- WHAT TO DO: Ignore the pictures in the data below and set down exactly the lines from its first line through the line containing "Accounts with emails.".
** RECORDS SHOWN follows **
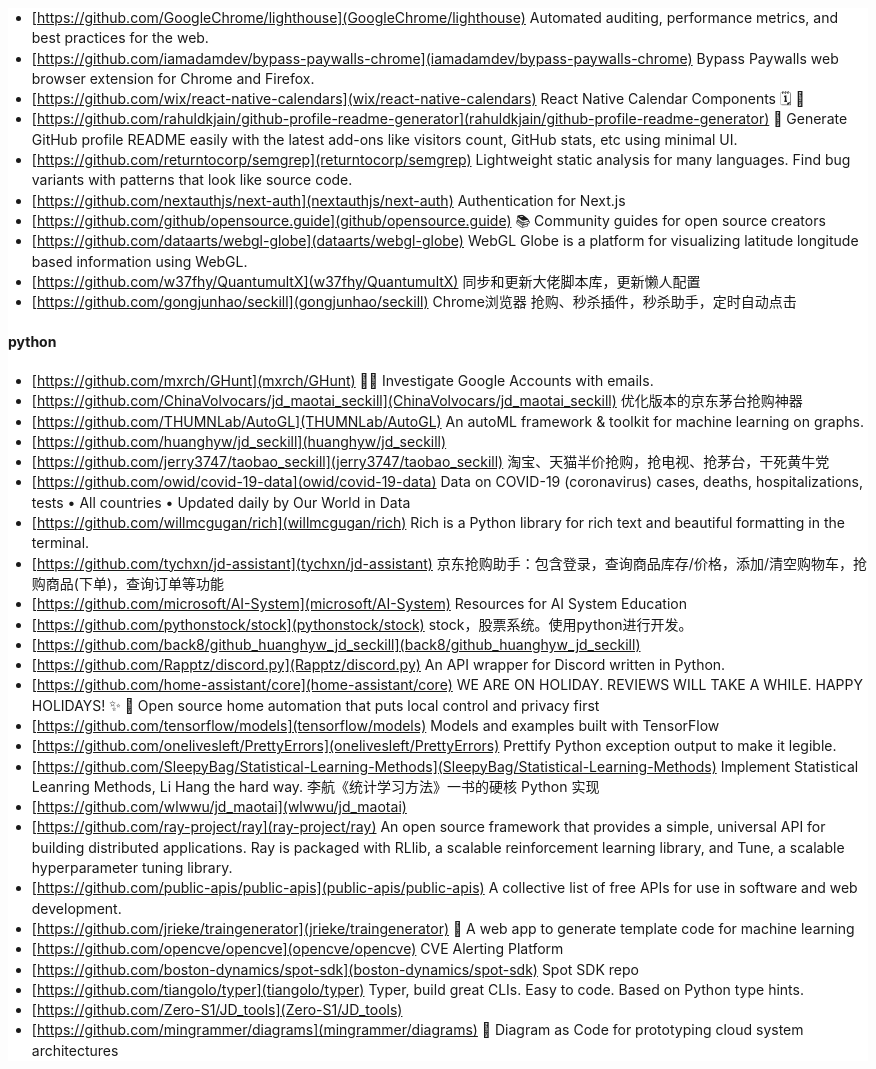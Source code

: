 * [https://github.com/GoogleChrome/lighthouse](GoogleChrome/lighthouse) Automated auditing, performance metrics, and best practices for the web.
* [https://github.com/iamadamdev/bypass-paywalls-chrome](iamadamdev/bypass-paywalls-chrome) Bypass Paywalls web browser extension for Chrome and Firefox.
* [https://github.com/wix/react-native-calendars](wix/react-native-calendars) React Native Calendar Components 🗓️ 📆
* [https://github.com/rahuldkjain/github-profile-readme-generator](rahuldkjain/github-profile-readme-generator) 🚀 Generate GitHub profile README easily with the latest add-ons like visitors count, GitHub stats, etc using minimal UI.
* [https://github.com/returntocorp/semgrep](returntocorp/semgrep) Lightweight static analysis for many languages. Find bug variants with patterns that look like source code.
* [https://github.com/nextauthjs/next-auth](nextauthjs/next-auth) Authentication for Next.js
* [https://github.com/github/opensource.guide](github/opensource.guide) 📚 Community guides for open source creators
* [https://github.com/dataarts/webgl-globe](dataarts/webgl-globe) WebGL Globe is a platform for visualizing latitude longitude based information using WebGL.
* [https://github.com/w37fhy/QuantumultX](w37fhy/QuantumultX) 同步和更新大佬脚本库，更新懒人配置
* [https://github.com/gongjunhao/seckill](gongjunhao/seckill) Chrome浏览器 抢购、秒杀插件，秒杀助手，定时自动点击

#### python
* [https://github.com/mxrch/GHunt](mxrch/GHunt) 🕵️‍♂️ Investigate Google Accounts with emails.
* [https://github.com/ChinaVolvocars/jd_maotai_seckill](ChinaVolvocars/jd_maotai_seckill) 优化版本的京东茅台抢购神器
* [https://github.com/THUMNLab/AutoGL](THUMNLab/AutoGL) An autoML framework & toolkit for machine learning on graphs.
* [https://github.com/huanghyw/jd_seckill](huanghyw/jd_seckill)
* [https://github.com/jerry3747/taobao_seckill](jerry3747/taobao_seckill) 淘宝、天猫半价抢购，抢电视、抢茅台，干死黄牛党
* [https://github.com/owid/covid-19-data](owid/covid-19-data) Data on COVID-19 (coronavirus) cases, deaths, hospitalizations, tests • All countries • Updated daily by Our World in Data
* [https://github.com/willmcgugan/rich](willmcgugan/rich) Rich is a Python library for rich text and beautiful formatting in the terminal.
* [https://github.com/tychxn/jd-assistant](tychxn/jd-assistant) 京东抢购助手：包含登录，查询商品库存/价格，添加/清空购物车，抢购商品(下单)，查询订单等功能
* [https://github.com/microsoft/AI-System](microsoft/AI-System) Resources for AI System Education
* [https://github.com/pythonstock/stock](pythonstock/stock) stock，股票系统。使用python进行开发。
* [https://github.com/back8/github_huanghyw_jd_seckill](back8/github_huanghyw_jd_seckill)
* [https://github.com/Rapptz/discord.py](Rapptz/discord.py) An API wrapper for Discord written in Python.
* [https://github.com/home-assistant/core](home-assistant/core) WE ARE ON HOLIDAY. REVIEWS WILL TAKE A WHILE. HAPPY HOLIDAYS! ✨ 🏡 Open source home automation that puts local control and privacy first
* [https://github.com/tensorflow/models](tensorflow/models) Models and examples built with TensorFlow
* [https://github.com/onelivesleft/PrettyErrors](onelivesleft/PrettyErrors) Prettify Python exception output to make it legible.
* [https://github.com/SleepyBag/Statistical-Learning-Methods](SleepyBag/Statistical-Learning-Methods) Implement Statistical Leanring Methods, Li Hang the hard way. 李航《统计学习方法》一书的硬核 Python 实现
* [https://github.com/wlwwu/jd_maotai](wlwwu/jd_maotai)
* [https://github.com/ray-project/ray](ray-project/ray) An open source framework that provides a simple, universal API for building distributed applications. Ray is packaged with RLlib, a scalable reinforcement learning library, and Tune, a scalable hyperparameter tuning library.
* [https://github.com/public-apis/public-apis](public-apis/public-apis) A collective list of free APIs for use in software and web development.
* [https://github.com/jrieke/traingenerator](jrieke/traingenerator) 🧙 A web app to generate template code for machine learning
* [https://github.com/opencve/opencve](opencve/opencve) CVE Alerting Platform
* [https://github.com/boston-dynamics/spot-sdk](boston-dynamics/spot-sdk) Spot SDK repo
* [https://github.com/tiangolo/typer](tiangolo/typer) Typer, build great CLIs. Easy to code. Based on Python type hints.
* [https://github.com/Zero-S1/JD_tools](Zero-S1/JD_tools)
* [https://github.com/mingrammer/diagrams](mingrammer/diagrams) 🎨 Diagram as Code for prototyping cloud system architectures

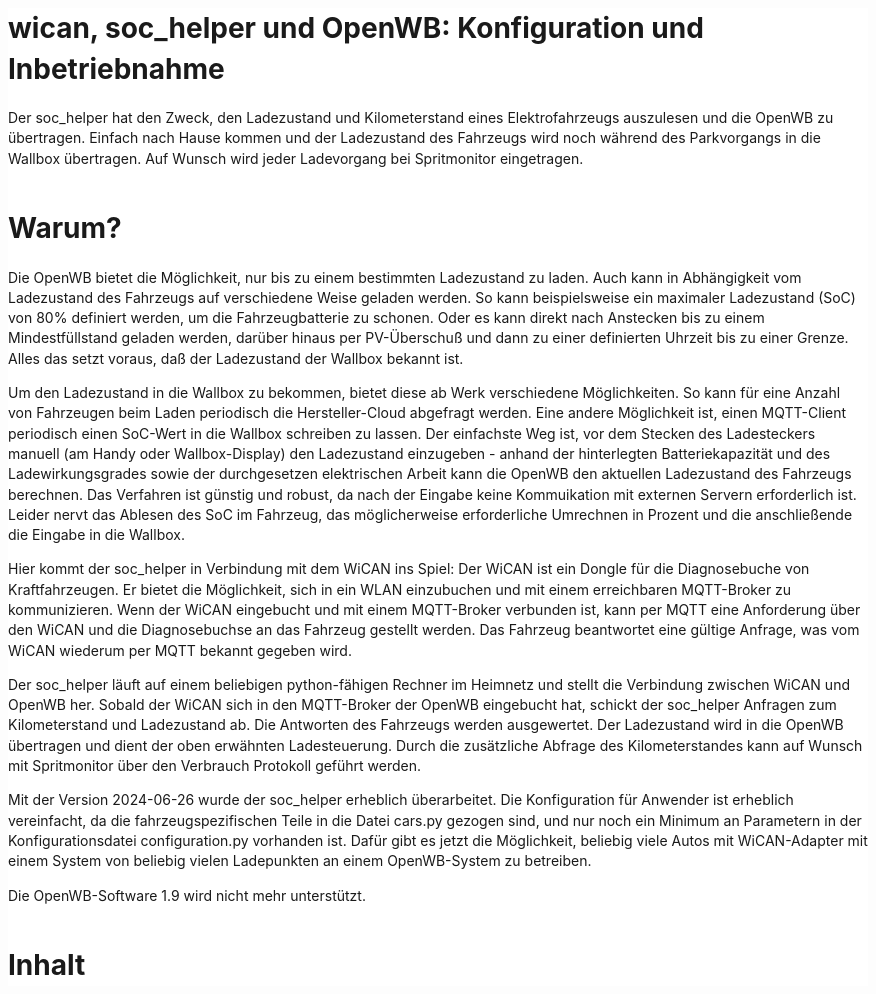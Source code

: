 # wican, soc_helper und OpenWB: Konfiguration und Inbetriebnahme

Der soc_helper hat den Zweck, den Ladezustand und Kilometerstand eines Elektrofahrzeugs auszulesen und die OpenWB zu übertragen. Einfach nach Hause kommen und der Ladezustand des Fahrzeugs wird noch während des Parkvorgangs in die Wallbox übertragen. Auf Wunsch wird jeder Ladevorgang bei Spritmonitor eingetragen.

# Warum?

Die OpenWB bietet die Möglichkeit, nur bis zu einem bestimmten Ladezustand zu laden. Auch kann in Abhängigkeit vom Ladezustand des Fahrzeugs auf verschiedene Weise geladen werden. So kann beispielsweise ein maximaler Ladezustand (SoC) von 80% definiert werden, um die Fahrzeugbatterie zu schonen. Oder es kann direkt nach Anstecken bis zu einem Mindestfüllstand geladen werden, darüber hinaus per PV-Überschuß und dann zu einer definierten Uhrzeit bis zu einer Grenze. Alles das setzt voraus, daß der Ladezustand der Wallbox bekannt ist.

Um den Ladezustand in die Wallbox zu bekommen, bietet diese ab Werk verschiedene Möglichkeiten. So kann für eine Anzahl von Fahrzeugen beim Laden periodisch die Hersteller-Cloud abgefragt werden. Eine andere Möglichkeit ist, einen MQTT-Client periodisch einen SoC-Wert in die Wallbox schreiben zu lassen. Der einfachste Weg ist, vor dem Stecken des Ladesteckers manuell (am Handy oder Wallbox-Display) den Ladezustand einzugeben - anhand der hinterlegten Batteriekapazität und des Ladewirkungsgrades sowie der durchgesetzen elektrischen Arbeit kann die OpenWB den aktuellen Ladezustand des Fahrzeugs berechnen. Das Verfahren ist günstig und robust, da nach der Eingabe keine Kommuikation mit externen Servern erforderlich ist. Leider nervt das Ablesen des SoC im Fahrzeug, das möglicherweise erforderliche Umrechnen in Prozent und die anschließende die Eingabe in die Wallbox.

Hier kommt der soc_helper in Verbindung mit dem WiCAN ins Spiel: Der WiCAN ist ein Dongle für die Diagnosebuche von Kraftfahrzeugen. Er bietet die Möglichkeit, sich in ein WLAN einzubuchen und mit einem erreichbaren MQTT-Broker zu kommunizieren. Wenn der WiCAN eingebucht und mit einem MQTT-Broker verbunden ist, kann per MQTT eine Anforderung über den WiCAN und die Diagnosebuchse an das Fahrzeug gestellt werden. Das Fahrzeug beantwortet eine gültige Anfrage, was vom WiCAN wiederum per MQTT bekannt gegeben wird.

Der soc_helper läuft auf einem beliebigen python-fähigen Rechner im Heimnetz und stellt die Verbindung zwischen WiCAN und OpenWB her. Sobald der WiCAN sich in den MQTT-Broker der OpenWB eingebucht hat, schickt der soc_helper Anfragen zum Kilometerstand und Ladezustand ab. Die Antworten des Fahrzeugs werden ausgewertet. Der Ladezustand wird in die OpenWB übertragen und dient der oben erwähnten Ladesteuerung. Durch die zusätzliche Abfrage des Kilometerstandes kann auf Wunsch mit Spritmonitor über den Verbrauch Protokoll geführt werden.

Mit der Version 2024-06-26 wurde der soc_helper erheblich überarbeitet. Die Konfiguration für Anwender ist erheblich vereinfacht, da die fahrzeugspezifischen Teile in die Datei cars.py gezogen sind, und nur noch ein Minimum an Parametern in der Konfigurationsdatei configuration.py vorhanden ist. Dafür gibt es jetzt die Möglichkeit, beliebig viele Autos mit WiCAN-Adapter mit einem System von beliebig vielen Ladepunkten an einem OpenWB-System zu betreiben.

Die OpenWB-Software 1.9 wird nicht mehr unterstützt.

# Inhalt
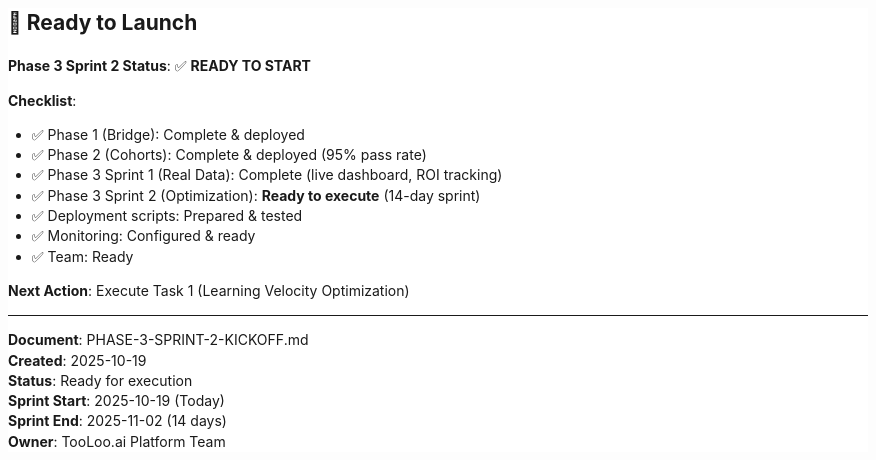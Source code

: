 
## 🚀 Ready to Launch

**Phase 3 Sprint 2 Status**: ✅ **READY TO START**

**Checklist**:
- ✅ Phase 1 (Bridge): Complete & deployed
- ✅ Phase 2 (Cohorts): Complete & deployed (95% pass rate)
- ✅ Phase 3 Sprint 1 (Real Data): Complete (live dashboard, ROI tracking)
- ✅ Phase 3 Sprint 2 (Optimization): **Ready to execute** (14-day sprint)
- ✅ Deployment scripts: Prepared & tested
- ✅ Monitoring: Configured & ready
- ✅ Team: Ready

**Next Action**: Execute Task 1 (Learning Velocity Optimization)

---

**Document**: PHASE-3-SPRINT-2-KICKOFF.md  
**Created**: 2025-10-19  
**Status**: Ready for execution  
**Sprint Start**: 2025-10-19 (Today)  
**Sprint End**: 2025-11-02 (14 days)  
**Owner**: TooLoo.ai Platform Team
** End of RECORDS SHOWN **
- RESULT OF THE TASK:
Source code

: * [https://github.com/GoogleChrome/lighthouse](GoogleChrome/lighthouse) Automated auditing, performance metrics, and best practices for the web.
* [https://github.com/iamadamdev/bypass-paywalls-chrome](iamadamdev/bypass-paywalls-chrome) Bypass Paywalls web browser extension for Chrome and Firefox.
* [https://github.com/wix/react-native-calendars](wix/react-native-calendars) React Native Calendar Components 🗓️ 📆
* [https://github.com/rahuldkjain/github-profile-readme-generator](rahuldkjain/github-profile-readme-generator) 🚀 Generate GitHub profile README easily with the latest add-ons like visitors count, GitHub stats, etc using minimal UI.
* [https://github.com/returntocorp/semgrep](returntocorp/semgrep) Lightweight static analysis for many languages. Find bug variants with patterns that look like source code.
* [https://github.com/nextauthjs/next-auth](nextauthjs/next-auth) Authentication for Next.js
* [https://github.com/github/opensource.guide](github/opensource.guide) 📚 Community guides for open source creators
* [https://github.com/dataarts/webgl-globe](dataarts/webgl-globe) WebGL Globe is a platform for visualizing latitude longitude based information using WebGL.
* [https://github.com/w37fhy/QuantumultX](w37fhy/QuantumultX) 同步和更新大佬脚本库，更新懒人配置
* [https://github.com/gongjunhao/seckill](gongjunhao/seckill) Chrome浏览器 抢购、秒杀插件，秒杀助手，定时自动点击

#### python
* [https://github.com/mxrch/GHunt](mxrch/GHunt) 🕵️‍♂️ Investigate Google Accounts with emails.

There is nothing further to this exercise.